[TASK OBJECTIVE]: Below is a listing. Set down exactly the lines from the one containing "The task is" through the one containing "Once an event", both ends included, and leave out the rest.

== ENTRIES SUPPLIED

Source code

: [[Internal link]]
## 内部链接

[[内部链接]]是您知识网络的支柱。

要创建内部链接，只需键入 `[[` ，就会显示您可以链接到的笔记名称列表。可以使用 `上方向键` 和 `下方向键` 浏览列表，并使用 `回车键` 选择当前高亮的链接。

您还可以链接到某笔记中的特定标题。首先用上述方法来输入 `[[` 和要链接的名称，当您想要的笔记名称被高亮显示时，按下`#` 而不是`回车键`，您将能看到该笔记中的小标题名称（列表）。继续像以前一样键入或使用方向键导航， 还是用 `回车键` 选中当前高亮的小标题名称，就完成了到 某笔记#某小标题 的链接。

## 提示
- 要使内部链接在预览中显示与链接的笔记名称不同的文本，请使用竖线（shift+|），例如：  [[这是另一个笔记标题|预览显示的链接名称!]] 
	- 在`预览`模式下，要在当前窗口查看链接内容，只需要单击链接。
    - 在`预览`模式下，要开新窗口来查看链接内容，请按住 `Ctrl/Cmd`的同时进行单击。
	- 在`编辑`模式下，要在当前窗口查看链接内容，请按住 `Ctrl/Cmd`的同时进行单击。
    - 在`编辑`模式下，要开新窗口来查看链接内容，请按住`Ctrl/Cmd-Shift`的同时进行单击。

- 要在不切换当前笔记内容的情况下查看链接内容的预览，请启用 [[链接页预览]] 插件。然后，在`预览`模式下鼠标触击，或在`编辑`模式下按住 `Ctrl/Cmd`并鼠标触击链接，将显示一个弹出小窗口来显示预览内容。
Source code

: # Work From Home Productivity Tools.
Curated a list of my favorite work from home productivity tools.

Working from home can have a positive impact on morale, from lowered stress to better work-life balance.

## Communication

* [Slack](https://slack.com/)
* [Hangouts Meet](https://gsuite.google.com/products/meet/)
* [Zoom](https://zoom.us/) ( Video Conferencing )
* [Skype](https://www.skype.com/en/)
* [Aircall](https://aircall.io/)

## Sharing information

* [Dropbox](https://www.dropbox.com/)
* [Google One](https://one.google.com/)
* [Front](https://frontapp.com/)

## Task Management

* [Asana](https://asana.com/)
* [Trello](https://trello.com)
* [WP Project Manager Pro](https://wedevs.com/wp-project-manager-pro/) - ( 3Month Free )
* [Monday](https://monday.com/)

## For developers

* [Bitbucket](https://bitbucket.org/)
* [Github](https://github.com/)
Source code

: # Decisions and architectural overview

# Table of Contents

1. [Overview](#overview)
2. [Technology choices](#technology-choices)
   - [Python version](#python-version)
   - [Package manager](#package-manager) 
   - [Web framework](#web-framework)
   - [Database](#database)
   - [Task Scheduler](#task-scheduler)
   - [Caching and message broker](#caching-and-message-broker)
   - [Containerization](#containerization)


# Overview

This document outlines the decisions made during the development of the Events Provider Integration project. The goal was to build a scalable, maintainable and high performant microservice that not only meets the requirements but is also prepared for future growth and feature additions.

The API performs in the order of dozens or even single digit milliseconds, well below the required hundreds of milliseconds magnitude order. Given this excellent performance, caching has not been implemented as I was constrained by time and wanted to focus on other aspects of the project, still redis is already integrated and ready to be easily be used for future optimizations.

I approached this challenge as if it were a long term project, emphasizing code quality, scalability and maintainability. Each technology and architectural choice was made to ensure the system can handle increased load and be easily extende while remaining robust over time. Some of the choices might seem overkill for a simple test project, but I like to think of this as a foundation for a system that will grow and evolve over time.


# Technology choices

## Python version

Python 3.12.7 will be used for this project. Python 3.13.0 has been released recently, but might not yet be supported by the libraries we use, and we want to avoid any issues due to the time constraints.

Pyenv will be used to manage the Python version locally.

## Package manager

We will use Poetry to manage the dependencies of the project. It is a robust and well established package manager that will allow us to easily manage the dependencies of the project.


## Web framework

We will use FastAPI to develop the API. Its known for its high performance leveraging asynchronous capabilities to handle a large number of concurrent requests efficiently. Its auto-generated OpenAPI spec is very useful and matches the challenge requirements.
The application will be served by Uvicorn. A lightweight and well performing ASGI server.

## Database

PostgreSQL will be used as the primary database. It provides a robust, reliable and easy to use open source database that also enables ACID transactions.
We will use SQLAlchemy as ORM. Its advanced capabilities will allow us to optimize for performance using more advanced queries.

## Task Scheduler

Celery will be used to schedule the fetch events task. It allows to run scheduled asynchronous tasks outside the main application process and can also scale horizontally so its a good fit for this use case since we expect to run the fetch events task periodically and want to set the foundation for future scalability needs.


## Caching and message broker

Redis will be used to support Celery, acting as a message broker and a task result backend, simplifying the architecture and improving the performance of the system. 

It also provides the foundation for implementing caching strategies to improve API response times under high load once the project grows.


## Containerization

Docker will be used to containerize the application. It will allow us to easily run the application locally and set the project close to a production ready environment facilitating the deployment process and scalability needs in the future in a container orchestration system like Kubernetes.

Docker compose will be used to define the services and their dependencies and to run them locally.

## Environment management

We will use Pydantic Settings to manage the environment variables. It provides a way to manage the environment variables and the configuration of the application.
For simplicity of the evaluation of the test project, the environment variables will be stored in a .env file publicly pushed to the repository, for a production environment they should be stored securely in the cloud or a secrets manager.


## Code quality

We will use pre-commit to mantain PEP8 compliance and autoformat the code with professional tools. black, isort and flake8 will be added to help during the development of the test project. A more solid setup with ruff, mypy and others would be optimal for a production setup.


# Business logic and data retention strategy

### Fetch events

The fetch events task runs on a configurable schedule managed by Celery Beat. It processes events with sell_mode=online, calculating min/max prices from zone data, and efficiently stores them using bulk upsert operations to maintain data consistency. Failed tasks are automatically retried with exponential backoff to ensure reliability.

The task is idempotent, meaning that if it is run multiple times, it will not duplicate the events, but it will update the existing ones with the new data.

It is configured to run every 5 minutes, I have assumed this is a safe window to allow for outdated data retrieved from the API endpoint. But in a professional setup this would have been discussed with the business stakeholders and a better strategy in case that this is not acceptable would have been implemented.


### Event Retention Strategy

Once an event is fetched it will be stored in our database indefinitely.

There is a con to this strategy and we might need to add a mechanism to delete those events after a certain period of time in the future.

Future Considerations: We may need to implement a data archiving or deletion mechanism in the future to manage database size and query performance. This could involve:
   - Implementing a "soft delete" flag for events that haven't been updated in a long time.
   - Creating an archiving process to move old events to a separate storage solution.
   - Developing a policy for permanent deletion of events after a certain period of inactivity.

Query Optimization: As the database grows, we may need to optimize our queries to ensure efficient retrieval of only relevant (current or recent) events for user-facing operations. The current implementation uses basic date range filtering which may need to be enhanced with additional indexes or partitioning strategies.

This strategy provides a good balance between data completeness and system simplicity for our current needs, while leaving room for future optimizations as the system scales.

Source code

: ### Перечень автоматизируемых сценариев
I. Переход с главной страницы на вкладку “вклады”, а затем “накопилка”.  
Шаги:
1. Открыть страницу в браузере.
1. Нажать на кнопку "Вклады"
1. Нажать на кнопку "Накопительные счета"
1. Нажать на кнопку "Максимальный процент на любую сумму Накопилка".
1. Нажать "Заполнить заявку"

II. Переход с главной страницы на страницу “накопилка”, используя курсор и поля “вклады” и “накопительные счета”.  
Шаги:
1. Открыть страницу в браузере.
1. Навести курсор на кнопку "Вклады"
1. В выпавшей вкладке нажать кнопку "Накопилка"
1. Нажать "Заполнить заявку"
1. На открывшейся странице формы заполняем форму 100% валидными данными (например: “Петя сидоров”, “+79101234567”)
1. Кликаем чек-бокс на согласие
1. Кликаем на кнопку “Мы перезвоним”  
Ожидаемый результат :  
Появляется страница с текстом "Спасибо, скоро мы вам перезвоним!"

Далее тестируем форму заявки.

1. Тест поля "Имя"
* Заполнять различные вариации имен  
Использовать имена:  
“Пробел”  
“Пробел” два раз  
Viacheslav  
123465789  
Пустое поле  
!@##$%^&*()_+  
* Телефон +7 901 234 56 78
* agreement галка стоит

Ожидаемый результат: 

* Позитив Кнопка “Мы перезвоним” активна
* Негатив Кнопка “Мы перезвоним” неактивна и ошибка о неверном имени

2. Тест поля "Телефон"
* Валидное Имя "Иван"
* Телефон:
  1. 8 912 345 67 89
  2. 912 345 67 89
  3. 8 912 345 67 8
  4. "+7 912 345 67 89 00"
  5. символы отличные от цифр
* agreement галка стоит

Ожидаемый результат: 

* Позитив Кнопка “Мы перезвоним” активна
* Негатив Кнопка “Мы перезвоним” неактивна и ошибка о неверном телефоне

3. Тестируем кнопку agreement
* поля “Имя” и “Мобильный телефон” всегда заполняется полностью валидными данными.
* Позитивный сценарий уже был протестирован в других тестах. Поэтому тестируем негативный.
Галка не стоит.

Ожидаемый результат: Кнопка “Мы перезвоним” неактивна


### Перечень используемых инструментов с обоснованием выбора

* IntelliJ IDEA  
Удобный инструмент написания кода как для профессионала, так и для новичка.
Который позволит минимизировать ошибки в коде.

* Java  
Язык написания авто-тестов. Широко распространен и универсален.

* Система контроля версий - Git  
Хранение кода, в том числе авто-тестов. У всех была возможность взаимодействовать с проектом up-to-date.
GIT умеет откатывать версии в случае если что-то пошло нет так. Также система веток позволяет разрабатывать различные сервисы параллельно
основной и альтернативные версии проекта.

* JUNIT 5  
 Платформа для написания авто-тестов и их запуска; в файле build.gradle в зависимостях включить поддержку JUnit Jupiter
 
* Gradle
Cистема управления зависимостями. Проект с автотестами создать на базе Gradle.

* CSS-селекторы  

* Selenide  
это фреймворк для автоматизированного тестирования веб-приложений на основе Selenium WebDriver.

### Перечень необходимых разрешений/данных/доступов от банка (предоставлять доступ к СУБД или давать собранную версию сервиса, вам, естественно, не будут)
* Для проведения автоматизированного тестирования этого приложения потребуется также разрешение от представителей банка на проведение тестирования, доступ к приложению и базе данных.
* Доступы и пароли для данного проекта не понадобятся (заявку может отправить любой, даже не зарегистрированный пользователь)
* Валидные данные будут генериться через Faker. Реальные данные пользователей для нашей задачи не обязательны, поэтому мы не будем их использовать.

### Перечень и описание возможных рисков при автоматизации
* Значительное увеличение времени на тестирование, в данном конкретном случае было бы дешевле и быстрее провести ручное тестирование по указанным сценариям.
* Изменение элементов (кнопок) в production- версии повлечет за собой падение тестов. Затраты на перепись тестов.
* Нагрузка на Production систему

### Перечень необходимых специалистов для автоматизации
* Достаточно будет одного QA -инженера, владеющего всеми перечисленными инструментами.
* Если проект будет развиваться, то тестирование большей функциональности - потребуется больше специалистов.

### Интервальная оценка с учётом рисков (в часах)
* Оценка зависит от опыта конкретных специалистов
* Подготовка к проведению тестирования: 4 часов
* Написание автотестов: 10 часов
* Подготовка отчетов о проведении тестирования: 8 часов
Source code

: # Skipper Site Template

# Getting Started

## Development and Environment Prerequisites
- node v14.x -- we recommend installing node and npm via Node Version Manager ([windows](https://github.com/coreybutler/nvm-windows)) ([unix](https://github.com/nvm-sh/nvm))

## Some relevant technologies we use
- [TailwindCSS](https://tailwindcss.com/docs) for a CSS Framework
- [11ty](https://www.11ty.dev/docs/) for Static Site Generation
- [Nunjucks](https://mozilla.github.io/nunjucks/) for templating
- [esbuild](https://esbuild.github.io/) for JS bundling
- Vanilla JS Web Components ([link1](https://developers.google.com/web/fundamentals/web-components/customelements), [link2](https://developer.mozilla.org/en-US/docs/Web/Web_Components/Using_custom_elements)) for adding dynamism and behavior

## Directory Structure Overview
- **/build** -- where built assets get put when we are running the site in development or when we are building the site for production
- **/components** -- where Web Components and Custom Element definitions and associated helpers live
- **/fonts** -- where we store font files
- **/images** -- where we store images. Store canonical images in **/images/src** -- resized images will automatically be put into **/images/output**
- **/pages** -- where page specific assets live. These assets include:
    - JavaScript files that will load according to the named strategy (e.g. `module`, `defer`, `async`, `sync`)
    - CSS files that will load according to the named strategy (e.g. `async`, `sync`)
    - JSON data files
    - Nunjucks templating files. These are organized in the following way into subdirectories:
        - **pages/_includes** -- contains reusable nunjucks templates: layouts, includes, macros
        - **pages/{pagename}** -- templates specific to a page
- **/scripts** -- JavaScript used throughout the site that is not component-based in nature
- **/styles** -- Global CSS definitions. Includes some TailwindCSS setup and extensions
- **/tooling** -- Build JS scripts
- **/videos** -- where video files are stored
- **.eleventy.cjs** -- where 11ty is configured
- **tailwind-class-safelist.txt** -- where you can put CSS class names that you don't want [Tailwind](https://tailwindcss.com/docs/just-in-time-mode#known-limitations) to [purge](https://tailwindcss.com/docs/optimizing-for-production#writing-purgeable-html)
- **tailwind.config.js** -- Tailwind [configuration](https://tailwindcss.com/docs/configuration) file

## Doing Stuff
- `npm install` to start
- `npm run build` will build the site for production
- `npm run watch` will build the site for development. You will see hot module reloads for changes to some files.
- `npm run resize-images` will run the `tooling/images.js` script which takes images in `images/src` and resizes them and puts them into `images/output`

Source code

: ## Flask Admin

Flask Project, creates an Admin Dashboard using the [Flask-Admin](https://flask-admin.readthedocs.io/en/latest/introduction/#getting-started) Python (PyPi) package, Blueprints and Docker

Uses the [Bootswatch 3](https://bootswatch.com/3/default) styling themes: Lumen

====

[SOLVED PROBLEM]:
The task is idempotent, meaning that if it is run multiple times, it will not duplicate the events, but it will update the existing ones with the new data.

It is configured to run every 5 minutes, I have assumed this is a safe window to allow for outdated data retrieved from the API endpoint. But in a professional setup this would have been discussed with the business stakeholders and a better strategy in case that this is not acceptable would have been implemented.


### Event Retention Strategy

Once an event is fetched it will be stored in our database indefinitely.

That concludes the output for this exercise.